▸ WHAT IS NEEDED: For the entries below, state how many lines include the string "removed", and write nothing besides that number.

▸ Dataset items:

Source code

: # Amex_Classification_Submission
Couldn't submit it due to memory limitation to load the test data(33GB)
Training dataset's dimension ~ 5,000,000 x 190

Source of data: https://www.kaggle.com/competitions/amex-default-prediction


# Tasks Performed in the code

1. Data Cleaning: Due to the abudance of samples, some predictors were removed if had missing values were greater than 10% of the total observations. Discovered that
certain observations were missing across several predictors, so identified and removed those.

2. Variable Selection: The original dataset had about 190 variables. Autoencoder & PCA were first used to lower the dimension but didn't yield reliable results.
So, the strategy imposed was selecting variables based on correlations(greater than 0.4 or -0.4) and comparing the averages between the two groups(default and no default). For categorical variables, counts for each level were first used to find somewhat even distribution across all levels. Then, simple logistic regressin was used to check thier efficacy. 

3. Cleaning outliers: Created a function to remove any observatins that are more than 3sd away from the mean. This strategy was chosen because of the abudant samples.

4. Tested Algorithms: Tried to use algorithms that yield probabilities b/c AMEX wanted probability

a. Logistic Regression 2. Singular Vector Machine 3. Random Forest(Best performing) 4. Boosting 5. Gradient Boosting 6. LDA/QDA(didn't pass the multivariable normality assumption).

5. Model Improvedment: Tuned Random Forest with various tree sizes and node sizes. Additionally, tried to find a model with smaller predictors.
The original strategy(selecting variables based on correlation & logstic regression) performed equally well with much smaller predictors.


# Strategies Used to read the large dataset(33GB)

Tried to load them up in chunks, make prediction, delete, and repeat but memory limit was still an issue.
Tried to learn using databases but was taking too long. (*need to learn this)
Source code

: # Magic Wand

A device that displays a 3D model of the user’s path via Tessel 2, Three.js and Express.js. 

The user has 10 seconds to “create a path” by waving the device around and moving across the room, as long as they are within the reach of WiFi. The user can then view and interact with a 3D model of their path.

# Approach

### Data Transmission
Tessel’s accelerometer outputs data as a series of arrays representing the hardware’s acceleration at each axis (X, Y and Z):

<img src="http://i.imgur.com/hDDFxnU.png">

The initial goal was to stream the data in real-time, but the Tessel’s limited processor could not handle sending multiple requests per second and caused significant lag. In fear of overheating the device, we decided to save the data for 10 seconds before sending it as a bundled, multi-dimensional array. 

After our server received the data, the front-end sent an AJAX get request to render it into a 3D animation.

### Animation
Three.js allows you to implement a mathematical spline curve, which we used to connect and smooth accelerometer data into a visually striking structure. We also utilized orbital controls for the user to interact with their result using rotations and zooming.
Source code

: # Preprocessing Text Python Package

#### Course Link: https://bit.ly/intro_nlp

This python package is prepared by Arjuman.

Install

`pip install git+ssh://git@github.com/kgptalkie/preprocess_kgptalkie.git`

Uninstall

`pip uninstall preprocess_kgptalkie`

▸ COMPLETED TASK: 2